退職金を一時金+年金として受け取るメリット・デメリット
退職金を一時金と年金の組み合わせで受け取る選択は、資金の柔軟な活用や、将来の生活費の確保ができるなどの魅力もありますが、資金管理の複雑化、一時金と年金のバランスなど、いくつかのデメリットも理解しておく必要があります。
メリット
資金の柔軟な活用ができる
退職金を一時金+年金として受け取ると、一部を一時金として受け取り、残りを年金として受け取ることができます。これにより、一度に大きな金額を手に入れることができ、それを大きな出費に使うことができます。例えば、新居の購入やリフォーム、子供の教育費用など、一度に大きな金額が必要な場合には、一時金として受け取るとその費用を賄うことができます。また、残りの部分を年金として受け取ることで、将来の生活費を安定的に確保することができます。
リスク分散することができる
一時金と年金、どちらの受け取り方にもそれぞれリスクがありますが、一部を一時金として、残りを年金として受け取ることで、そのリスクを分散することができます。例えば、一時金を受け取ると、将来の生活費を確保するための安定した収入源がなくなるリスクがありますが、一部を年金として受け取ることで、そのリスクを軽減することができます。
税制上のメリット
退職金には退職所得控除という控除があり、一定額まで非課税となります。また、年金に関する所得については公的年金等控除という控除を受けられます。したがって、一部を一時金として受け取り、残りを年金として受け取ると、2つの控除をどちらも使うことができます。ただし、控除枠を超えた部分については、所得税と住民税が課税されます。そのため、税金の計算方法を理解し、適切な税金対策を行うことが重要です。
デメリット
資金管理を複雑にする可能性
退職金を一時金+年金として受け取ると、その管理が複雑になります。一部を一時金として、残りを年金として受け取るため、それぞれの金額とその使い道を適切に管理する必要があります。例えば、一時金を受け取った場合、そのお金をどのように使うか、どのように管理するかを計画する必要があります。また、年金を受け取る場合、その金額をどのように使うか、どのように生活費に組み入れるかを計画する必要があります。
税金の計算が複雑に
税金の計算も複雑になります。一部を一時金として受け取ると、その部分は一定額まで非課税ですが、その限度額を超えた部分については税金が課税されます。一方、年金として受け取る部分については、控除枠を超える部分につき、受け取るたびに所得として課税されます。
一時金と年金のバランス
退職金を一時金+年金として受け取ると、一時金と年金のバランスをどのように取るかが重要な問題となります。一時金を多く取ると、その分、年金が少なくなります。

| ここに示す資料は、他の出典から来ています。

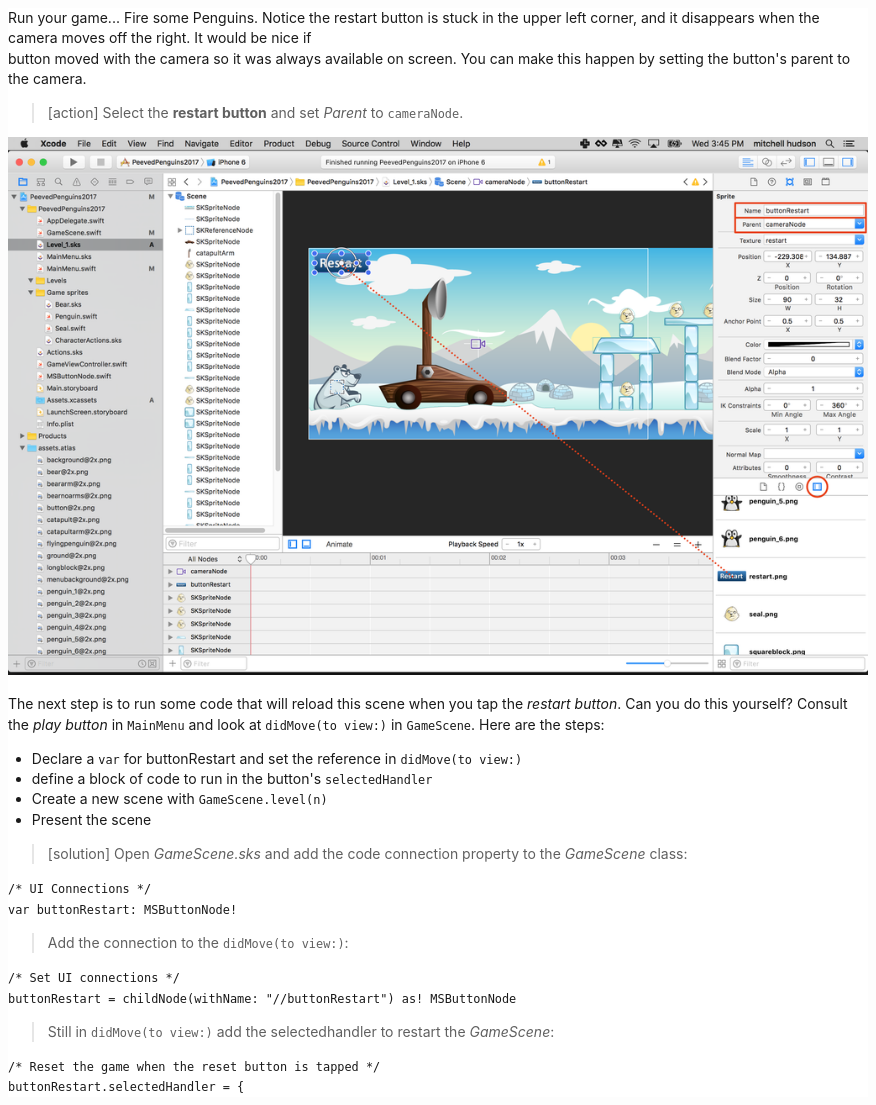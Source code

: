 Run your game... Fire some Penguins. Notice the restart button is stuck in the upper 
left corner, and it disappears when the camera moves off the right. It would be nice if  
button moved with the camera so it was always available on screen. You can make this
happen by setting the button's parent to the camera. 

> [action]
> Select the **restart button** and set *Parent* to `cameraNode`.

![UI Button](../Tutorial-Images/p7-07-reset-button-parent.png)

The next step is to run some code that will reload this scene when you tap the *restart
button*. Can you do this yourself? Consult the *play button* in `MainMenu` and look at 
`didMove(to view:)` in `GameScene`. Here are the steps: 

- Declare a `var` for buttonRestart and set the reference in `didMove(to view:)`
- define a block of code to run in the button's `selectedHandler`
- Create a new scene with `GameScene.level(n)`
- Present the scene

> [solution]
> Open *GameScene.sks* and add the code connection property to the *GameScene* class:
>
```
/* UI Connections */
var buttonRestart: MSButtonNode!
```
>
> Add the connection to the `didMove(to view:)`:
>
```
/* Set UI connections */
buttonRestart = childNode(withName: "//buttonRestart") as! MSButtonNode
```
>
> Still in `didMove(to view:)` add the selectedhandler to restart the *GameScene*:
>
```
/* Reset the game when the reset button is tapped */
buttonRestart.selectedHandler = {
```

逆に、年金を多く取ると、一時金が少なくなります。このバランスをどのように取るかは、個々の生活状況や将来の見通しによります。例えば、退職後すぐに大きな出費が予想される場合は、一時金を多く取ることを検討するかもしれません。一方、長期的な生活費を確保したい場合は、年金を多く取ることを検討するかもしれません。

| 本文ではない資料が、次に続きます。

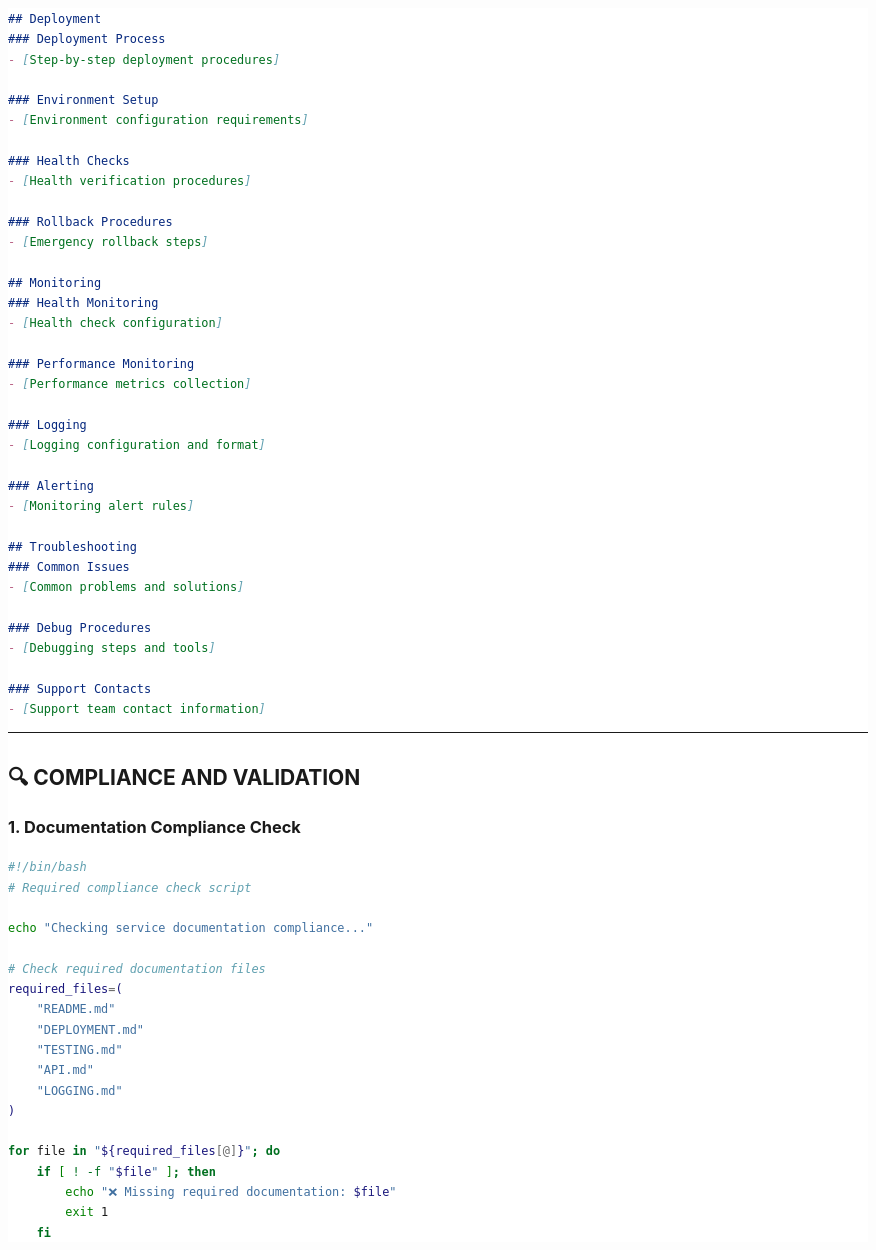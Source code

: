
 ```markdown
## Deployment
### Deployment Process
- [Step-by-step deployment procedures]

### Environment Setup
- [Environment configuration requirements]

### Health Checks
- [Health verification procedures]

### Rollback Procedures
- [Emergency rollback steps]

## Monitoring
### Health Monitoring
- [Health check configuration]

### Performance Monitoring
- [Performance metrics collection]

### Logging
- [Logging configuration and format]

### Alerting
- [Monitoring alert rules]

## Troubleshooting
### Common Issues
- [Common problems and solutions]

### Debug Procedures
- [Debugging steps and tools]

### Support Contacts
- [Support team contact information]
```

---

## 🔍 **COMPLIANCE AND VALIDATION**

### **1. Documentation Compliance Check**
```bash
#!/bin/bash
# Required compliance check script

echo "Checking service documentation compliance..."

# Check required documentation files
required_files=(
    "README.md"
    "DEPLOYMENT.md"
    "TESTING.md"
    "API.md"
    "LOGGING.md"
)

for file in "${required_files[@]}"; do
    if [ ! -f "$file" ]; then
        echo "❌ Missing required documentation: $file"
        exit 1
    fi
```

退職金の額が大きい場合は税金の問題などが発生する場合がありますので、専門家と相談しながら進めることをおすすめします。また、退職金の受け取り方法によっては、税率が異なる場合がありますので、一時金での受け取りか、年金形式での受け取りか、あるいはその両方での受け取りを検討するときには、事前に適切な計画を立てることが不可欠です。
※ 掲載している情報は記事更新時点のものです。